Work to complete:
After finding the line containing "El algoritmo se" below, please output that line and each following one through the line containing "y la distancia y duración totales.", exactly as written.

==== The data

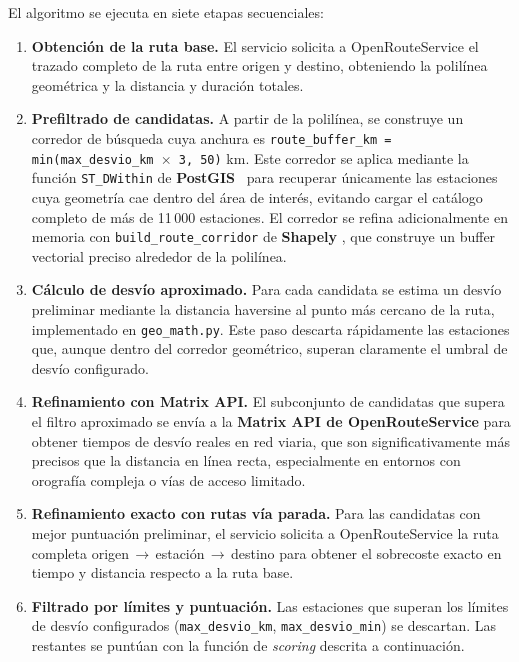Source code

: El algoritmo se ejecuta en siete etapas secuenciales:

\begin{enumerate}
  \item \textbf{Obtención de la ruta base.} El servicio solicita a OpenRouteService el
        trazado completo de la ruta entre origen y destino, obteniendo la polilínea geométrica
        y la distancia y duración totales.

  \item \textbf{Prefiltrado de candidatas.} A partir de la polilínea, se construye un
        corredor de búsqueda cuya anchura es \texttt{route\_buffer\_km = min(max\_desvio\_km
          $\times$ 3,\ 50)} km. Este corredor se aplica mediante la función
        \texttt{ST\_DWithin} de \textbf{PostGIS}~\cite{postgis} para recuperar únicamente las
        estaciones cuya geometría cae dentro del área de interés, evitando cargar el catálogo
        completo de más de 11\,000 estaciones. El corredor se refina adicionalmente en memoria
        con \texttt{build\_route\_corridor} de \textbf{Shapely} \cite{shapely}, que construye un buffer
        vectorial preciso alrededor de la polilínea.

  \item \textbf{Cálculo de desvío aproximado.} Para cada candidata se estima un desvío
        preliminar mediante la distancia haversine al punto más cercano de la ruta, implementado
        en \texttt{geo\_math.py}. Este paso descarta rápidamente las estaciones que, aunque
        dentro del corredor geométrico, superan claramente el umbral de desvío configurado.

  \item \textbf{Refinamiento con Matrix API.} El subconjunto de candidatas que supera el
        filtro aproximado se envía a la \textbf{Matrix API de OpenRouteService} \cite{openrouteservice_matrix_api} para obtener
        tiempos de desvío reales en red viaria, que son significativamente más precisos que la
        distancia en línea recta, especialmente en entornos con orografía compleja o vías de
        acceso limitado.

  \item \textbf{Refinamiento exacto con rutas vía parada.} Para las candidatas con mejor
        puntuación preliminar, el servicio solicita a OpenRouteService la ruta completa
        origen\,$\rightarrow$\,estación\,$\rightarrow$\,destino para obtener el sobrecoste
        exacto en tiempo y distancia respecto a la ruta base.

  \item \textbf{Filtrado por límites y puntuación.} Las estaciones que superan los límites
        de desvío configurados (\texttt{max\_desvio\_km}, \texttt{max\_desvio\_min}) se
        descartan. Las restantes se puntúan con la función de \textit{scoring} descrita a
        continuación.
\end{enumerate}

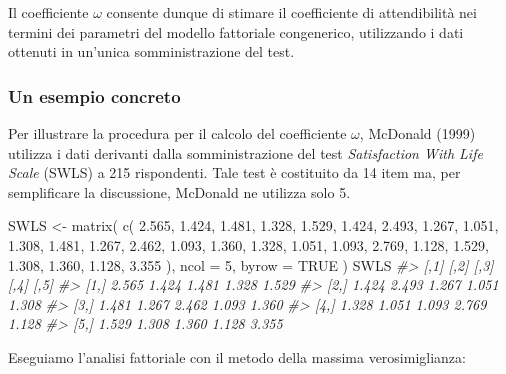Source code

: \documentclass[
  11pt,
]{krantz}
\makeatletter
\newenvironment{Shaded}{\begin{snugshade}}{\end{snugshade}}
\newcommand{\AttributeTok}[1]{\textcolor[rgb]{0.61,0.61,0.61}{#1}}
\newcommand{\CommentTok}[1]{\textcolor[rgb]{0.37,0.37,0.37}{\textit{#1}}}
\newcommand{\ConstantTok}[1]{\textcolor[rgb]{0,0,0}{#1}}
\newcommand{\DecValTok}[1]{\textcolor[rgb]{0.06,0.06,0.06}{#1}}
\newcommand{\FloatTok}[1]{\textcolor[rgb]{0.06,0.06,0.06}{#1}}
\newcommand{\FunctionTok}[1]{\textcolor[rgb]{0,0,0}{#1}}
\newcommand{\NormalTok}[1]{#1}
\newcommand{\OtherTok}[1]{\textcolor[rgb]{0.37,0.37,0.37}{#1}}
\newenvironment{kframe}{%
\medskip{}
\setlength{\fboxsep}{.8em}
 \def\at@end@of@kframe{}%
 \ifinner\ifhmode%
  \def\at@end@of@kframe{\end{minipage}}%
  \begin{minipage}{\columnwidth}%
 \fi\fi%
 \def\FrameCommand##1{\hskip\@totalleftmargin \hskip-\fboxsep
 \colorbox{shadecolor}{##1}\hskip-\fboxsep
     \hskip-\linewidth \hskip-\@totalleftmargin \hskip\columnwidth}%
 \MakeFramed {\advance\hsize-\width
   \@totalleftmargin\z@ \linewidth\hsize
   \@setminipage}}%
 {\par\unskip\endMakeFramed%
 \at@end@of@kframe}
\renewenvironment{Shaded}{\begin{kframe}}{\end{kframe}}
\theoremstyle{definition}
\theoremstyle{definition}
\theoremstyle{definition}
\theoremstyle{definition}
\theoremstyle{remark}
\makeatother
\begin{document}
Il coefficiente \(\omega\) consente dunque di stimare il coefficiente di attendibilità nei termini dei parametri del modello fattoriale congenerico, utilizzando i dati ottenuti in un'unica somministrazione del test.

\hypertarget{un-esempio-concreto}{%
\subsubsection{Un esempio concreto}\label{un-esempio-concreto}}

Per illustrare la procedura per il calcolo del coefficiente \(\omega\), McDonald (1999) utilizza i dati derivanti dalla somministrazione del test \emph{Satisfaction With Life Scale} (SWLS) a 215 rispondenti. Tale test è costituito da 14 item ma, per semplificare la discussione, McDonald ne utilizza solo 5.

\begin{Shaded}
\begin{Highlighting}[]
\NormalTok{SWLS }\OtherTok{\textless{}{-}} \FunctionTok{matrix}\NormalTok{(}
  \FunctionTok{c}\NormalTok{(}
    \FloatTok{2.565}\NormalTok{, }\FloatTok{1.424}\NormalTok{, }\FloatTok{1.481}\NormalTok{, }\FloatTok{1.328}\NormalTok{, }\FloatTok{1.529}\NormalTok{,}
    \FloatTok{1.424}\NormalTok{, }\FloatTok{2.493}\NormalTok{, }\FloatTok{1.267}\NormalTok{, }\FloatTok{1.051}\NormalTok{, }\FloatTok{1.308}\NormalTok{,}
    \FloatTok{1.481}\NormalTok{, }\FloatTok{1.267}\NormalTok{, }\FloatTok{2.462}\NormalTok{, }\FloatTok{1.093}\NormalTok{, }\FloatTok{1.360}\NormalTok{,}
    \FloatTok{1.328}\NormalTok{, }\FloatTok{1.051}\NormalTok{, }\FloatTok{1.093}\NormalTok{, }\FloatTok{2.769}\NormalTok{, }\FloatTok{1.128}\NormalTok{,}
    \FloatTok{1.529}\NormalTok{, }\FloatTok{1.308}\NormalTok{, }\FloatTok{1.360}\NormalTok{, }\FloatTok{1.128}\NormalTok{, }\FloatTok{3.355}
\NormalTok{  ),}
  \AttributeTok{ncol =} \DecValTok{5}\NormalTok{, }\AttributeTok{byrow =} \ConstantTok{TRUE}
\NormalTok{)}
\NormalTok{SWLS}
\CommentTok{\#\textgreater{}       [,1]  [,2]  [,3]  [,4]  [,5]}
\CommentTok{\#\textgreater{} [1,] 2.565 1.424 1.481 1.328 1.529}
\CommentTok{\#\textgreater{} [2,] 1.424 2.493 1.267 1.051 1.308}
\CommentTok{\#\textgreater{} [3,] 1.481 1.267 2.462 1.093 1.360}
\CommentTok{\#\textgreater{} [4,] 1.328 1.051 1.093 2.769 1.128}
\CommentTok{\#\textgreater{} [5,] 1.529 1.308 1.360 1.128 3.355}
\end{Highlighting}
\end{Shaded}

Eseguiamo l'analisi fattoriale con il metodo della massima verosimiglianza:
\end{document}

========

Result:
: El algoritmo se ejecuta en siete etapas secuenciales:

\begin{enumerate}
  \item \textbf{Obtención de la ruta base.} El servicio solicita a OpenRouteService el
        trazado completo de la ruta entre origen y destino, obteniendo la polilínea geométrica
        y la distancia y duración totales.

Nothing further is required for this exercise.